I ran into this interesting post over at the Bespoke website

While most would agree that the stock market has certainly been more volatile this year, putting it in perspective with the long term trend shows that by at least one measure, the S&P 500 was less volatile this year than its long term average.

The chart below summarizes the average absolute daily price change in the S&P 500 by year. In 2007, the average worked out to 72 basis points, which means that, on average, the S&P 500 had a daily move (up or down) of 0.72% versus an average of 0.75% since 1928. While this year was more volatile than the last three years, prior to those years, the last time the market was this ‘placid’ was in 1996.

While this is a very good point and good analysis, I decided to do a little of my own analysis and found… I don’t have as much data as Bespoke does. Going back to 1950 (the furthest back I can go with free and easily available data from Yahoo Finance), the average daily change is 0.62%. That makes sense, considering that I couldn’t include the 1930s when volatility was so high.

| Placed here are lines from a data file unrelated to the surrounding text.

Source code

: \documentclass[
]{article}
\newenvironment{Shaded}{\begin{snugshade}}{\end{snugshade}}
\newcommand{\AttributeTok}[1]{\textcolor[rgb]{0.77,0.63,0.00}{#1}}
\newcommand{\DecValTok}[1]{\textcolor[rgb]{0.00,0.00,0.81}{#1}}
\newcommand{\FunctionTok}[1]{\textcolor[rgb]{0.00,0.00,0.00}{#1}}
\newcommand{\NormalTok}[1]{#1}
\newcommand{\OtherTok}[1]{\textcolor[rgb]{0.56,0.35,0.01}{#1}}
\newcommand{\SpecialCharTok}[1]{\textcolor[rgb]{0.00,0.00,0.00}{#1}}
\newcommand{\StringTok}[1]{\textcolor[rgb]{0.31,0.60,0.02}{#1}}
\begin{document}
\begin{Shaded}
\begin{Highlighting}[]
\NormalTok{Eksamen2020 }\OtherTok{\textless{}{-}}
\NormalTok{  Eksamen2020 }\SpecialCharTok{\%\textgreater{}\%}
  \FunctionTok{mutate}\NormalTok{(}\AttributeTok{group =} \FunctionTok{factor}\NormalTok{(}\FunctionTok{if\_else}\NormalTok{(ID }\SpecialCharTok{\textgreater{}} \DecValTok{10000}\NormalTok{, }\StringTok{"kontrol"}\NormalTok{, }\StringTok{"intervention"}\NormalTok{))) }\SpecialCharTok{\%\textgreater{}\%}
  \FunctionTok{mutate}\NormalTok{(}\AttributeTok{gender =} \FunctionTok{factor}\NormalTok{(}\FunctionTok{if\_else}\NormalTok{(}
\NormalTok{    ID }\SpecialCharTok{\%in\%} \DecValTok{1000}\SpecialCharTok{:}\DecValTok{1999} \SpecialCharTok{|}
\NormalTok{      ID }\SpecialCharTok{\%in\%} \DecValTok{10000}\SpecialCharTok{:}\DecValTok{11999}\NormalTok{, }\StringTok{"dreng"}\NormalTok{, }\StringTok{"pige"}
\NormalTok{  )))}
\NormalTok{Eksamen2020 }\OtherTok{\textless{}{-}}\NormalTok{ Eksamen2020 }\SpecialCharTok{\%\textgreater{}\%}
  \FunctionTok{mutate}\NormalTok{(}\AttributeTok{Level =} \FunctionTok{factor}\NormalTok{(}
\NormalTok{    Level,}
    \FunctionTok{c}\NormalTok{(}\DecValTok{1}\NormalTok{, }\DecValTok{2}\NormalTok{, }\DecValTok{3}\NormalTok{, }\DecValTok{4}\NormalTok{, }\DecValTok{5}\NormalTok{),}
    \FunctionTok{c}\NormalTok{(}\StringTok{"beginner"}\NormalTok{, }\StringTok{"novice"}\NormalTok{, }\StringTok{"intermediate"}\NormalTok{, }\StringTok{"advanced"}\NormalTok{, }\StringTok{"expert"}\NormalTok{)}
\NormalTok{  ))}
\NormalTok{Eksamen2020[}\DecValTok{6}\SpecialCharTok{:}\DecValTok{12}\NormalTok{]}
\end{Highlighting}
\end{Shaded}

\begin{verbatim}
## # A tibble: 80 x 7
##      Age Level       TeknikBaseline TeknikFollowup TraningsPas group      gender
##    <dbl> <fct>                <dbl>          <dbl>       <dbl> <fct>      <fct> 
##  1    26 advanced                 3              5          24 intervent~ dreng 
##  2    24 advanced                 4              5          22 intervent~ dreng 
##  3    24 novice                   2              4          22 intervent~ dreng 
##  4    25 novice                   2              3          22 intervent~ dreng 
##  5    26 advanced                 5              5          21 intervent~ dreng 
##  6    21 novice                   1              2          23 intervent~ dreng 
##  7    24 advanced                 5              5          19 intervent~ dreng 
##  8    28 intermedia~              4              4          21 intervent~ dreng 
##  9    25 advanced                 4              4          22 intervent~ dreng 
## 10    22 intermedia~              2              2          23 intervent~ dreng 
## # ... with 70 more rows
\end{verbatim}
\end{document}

Despite that, I forged on to find a few interesting things… if I look at the 30 day moving average of daily price change, we get a slightly different picture. The average volatility for 2007 has been skewed lower from the low-volatility of the first 6 months of the year. Outside of the last three years, the last time volatility was this high/low was early 2002 when the markets were mid-patriot rally.

volatility_30dma.jpg

Similarly, it is worth looking at volatility on multi-day time frames, such as weekly price change or monthly price change. As we go to longer time frames, the changes look more similar to the first chart that Bespoke published.